Authors Eslami F, Borzouei S, Khanlarzadeh E, Seif S

Received 13 February 2019

Accepted for publication 17 June 2019

Published 25 July 2019 Volume 2019:13 Pages 1353—1359

DOI https://doi.org/10.2147/OPTH.S205112

Checked for plagiarism Yes

Review by Single-blind

Peer reviewers approved by Dr Nicola Ludin

Peer reviewer comments 2

Editor who approved publication: Dr Scott Fraser


Fatemeh Eslami,1 Shiva Borzouei,2 Elham Khanlarzadeh,3 Shiva Seif3

1Department of Ophthalmology, School of Medicine, Hamadan University of Medical Sciences, Hamadan, Iran; 2Clinical Research Development Unit of Shahid Beheshti Hospital, Hamadan University of Medical Sciences, Hamadan, Iran; 3School of Medicine, Hamadan University of Medical Sciences, Hamadan, Iran

Introduction: Graves’ ophthalmopathy (GO) is the most common extra-thyroidal manifestation of Graves’ disease and is characterized by multiple ocular symptoms such as eyelid retraction, lid lag, proptosis, elevated intraocular pressure (IOP) and ultimately loss of vision. We aimed to investigate the prevalence of increased IOP in Graves’ patients and association with ophthalmic signs and symptoms in north-west of Iran.
Materials and methods: This descriptive cross-sectional study recruited 93 patients with GO who were diagnosed based on clinical and laboratory examinations.

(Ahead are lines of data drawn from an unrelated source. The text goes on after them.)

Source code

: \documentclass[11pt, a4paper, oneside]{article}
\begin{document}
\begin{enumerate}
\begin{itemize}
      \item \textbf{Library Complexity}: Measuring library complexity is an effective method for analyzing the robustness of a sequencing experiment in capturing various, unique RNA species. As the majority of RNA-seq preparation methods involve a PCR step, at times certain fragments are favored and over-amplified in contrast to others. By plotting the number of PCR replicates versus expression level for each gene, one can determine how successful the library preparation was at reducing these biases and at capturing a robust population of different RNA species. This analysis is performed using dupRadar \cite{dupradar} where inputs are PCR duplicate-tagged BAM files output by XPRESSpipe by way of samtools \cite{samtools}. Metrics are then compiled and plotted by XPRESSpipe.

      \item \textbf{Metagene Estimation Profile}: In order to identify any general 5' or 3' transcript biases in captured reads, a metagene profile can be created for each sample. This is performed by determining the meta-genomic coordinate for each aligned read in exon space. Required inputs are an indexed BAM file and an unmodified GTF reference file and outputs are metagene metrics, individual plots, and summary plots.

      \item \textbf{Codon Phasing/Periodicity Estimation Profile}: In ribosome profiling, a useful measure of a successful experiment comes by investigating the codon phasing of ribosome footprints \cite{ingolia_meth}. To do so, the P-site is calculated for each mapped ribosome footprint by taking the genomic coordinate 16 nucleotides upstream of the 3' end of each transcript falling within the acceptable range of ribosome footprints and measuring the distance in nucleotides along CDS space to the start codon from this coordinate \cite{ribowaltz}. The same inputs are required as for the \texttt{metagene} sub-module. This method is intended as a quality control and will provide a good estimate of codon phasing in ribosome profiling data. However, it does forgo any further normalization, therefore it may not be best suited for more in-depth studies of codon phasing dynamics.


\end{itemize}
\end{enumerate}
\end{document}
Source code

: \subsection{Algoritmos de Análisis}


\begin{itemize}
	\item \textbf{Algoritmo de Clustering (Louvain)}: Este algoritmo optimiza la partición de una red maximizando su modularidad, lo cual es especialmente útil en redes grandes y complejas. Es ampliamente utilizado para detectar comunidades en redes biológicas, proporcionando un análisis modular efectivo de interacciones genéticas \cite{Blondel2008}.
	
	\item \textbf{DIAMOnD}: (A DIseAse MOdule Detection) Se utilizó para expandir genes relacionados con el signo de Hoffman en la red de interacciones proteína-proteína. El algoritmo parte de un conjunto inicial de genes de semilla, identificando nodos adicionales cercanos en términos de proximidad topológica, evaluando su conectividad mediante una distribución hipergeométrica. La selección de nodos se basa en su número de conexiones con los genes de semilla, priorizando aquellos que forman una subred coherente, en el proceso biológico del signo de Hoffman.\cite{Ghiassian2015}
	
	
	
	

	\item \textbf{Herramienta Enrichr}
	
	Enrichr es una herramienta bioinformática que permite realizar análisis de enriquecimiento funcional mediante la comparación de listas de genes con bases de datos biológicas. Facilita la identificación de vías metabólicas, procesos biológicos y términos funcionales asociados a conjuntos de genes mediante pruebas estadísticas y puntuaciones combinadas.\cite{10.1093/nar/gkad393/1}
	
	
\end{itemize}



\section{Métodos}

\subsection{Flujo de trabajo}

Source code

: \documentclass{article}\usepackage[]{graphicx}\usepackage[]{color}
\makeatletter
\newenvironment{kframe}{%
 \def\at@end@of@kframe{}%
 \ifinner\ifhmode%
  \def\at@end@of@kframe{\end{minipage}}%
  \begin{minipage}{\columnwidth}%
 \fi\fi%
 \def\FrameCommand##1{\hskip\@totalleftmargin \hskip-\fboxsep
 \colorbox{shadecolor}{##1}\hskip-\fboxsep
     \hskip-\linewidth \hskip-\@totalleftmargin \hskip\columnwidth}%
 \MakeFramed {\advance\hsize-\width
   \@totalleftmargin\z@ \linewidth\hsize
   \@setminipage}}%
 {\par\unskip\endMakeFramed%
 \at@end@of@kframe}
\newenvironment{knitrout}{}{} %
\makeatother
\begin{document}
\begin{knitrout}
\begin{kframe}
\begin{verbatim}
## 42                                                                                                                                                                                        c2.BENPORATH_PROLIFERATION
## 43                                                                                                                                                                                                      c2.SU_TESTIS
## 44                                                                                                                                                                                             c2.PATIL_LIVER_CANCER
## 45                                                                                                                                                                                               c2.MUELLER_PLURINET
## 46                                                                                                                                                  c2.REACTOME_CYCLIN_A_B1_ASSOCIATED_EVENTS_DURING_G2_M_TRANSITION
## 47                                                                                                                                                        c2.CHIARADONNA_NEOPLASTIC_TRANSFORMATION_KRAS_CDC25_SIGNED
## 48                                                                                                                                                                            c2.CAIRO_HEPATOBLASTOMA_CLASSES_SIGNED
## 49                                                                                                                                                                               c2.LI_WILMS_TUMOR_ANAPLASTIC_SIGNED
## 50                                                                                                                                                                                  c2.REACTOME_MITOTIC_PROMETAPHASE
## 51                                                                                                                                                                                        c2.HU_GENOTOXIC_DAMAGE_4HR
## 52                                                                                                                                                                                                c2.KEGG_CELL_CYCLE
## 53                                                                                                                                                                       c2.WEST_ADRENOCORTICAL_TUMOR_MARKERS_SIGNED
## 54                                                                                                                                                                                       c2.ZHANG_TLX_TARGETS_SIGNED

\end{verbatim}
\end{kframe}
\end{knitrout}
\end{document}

A complete ocular examination and IOP measurements on forward gaze were performed using Goldman applanation tonometer.
Results: In this study, 93 patients with GO were evaluated from 2016 to 2017. Among these patients, 67 (72.05%) were female and 27 (27.95%) were male. The most common complaints of patients were lid retraction (62.36%), puffy eyelids (58.06%) and proptosis (46.23%), respectively. The duration of disease was 0–24 months in most patients. Most subjects were at grade 3 according to NOSPECS classification. Nine patients (9.6%) had an IOP greater than or equal to 21 mmHg. The mean IOP in subjects was 16.61±3.42 mmHg. The mean IOP in males and smokers was significantly higher than that of females and nonsmokers. The mean IOP increased significantly with a higher grade of disease, duration of disease, age and smoking.
Conclusions: According to the results, females comprised the majority of the study population, while ocular complications were more prevalent among males. The highest IOP was seen in old cases of GO. The most prevalent ocular signs in patients were eyelid retraction and periorbital edema. The least prevalent sign was glaucomatous optic neuropathy. In this study, the prevalence of intra-ocular hypertension was higher than that of the general population, especially in males, old cases with a drug history of antithyroid medication and smokers.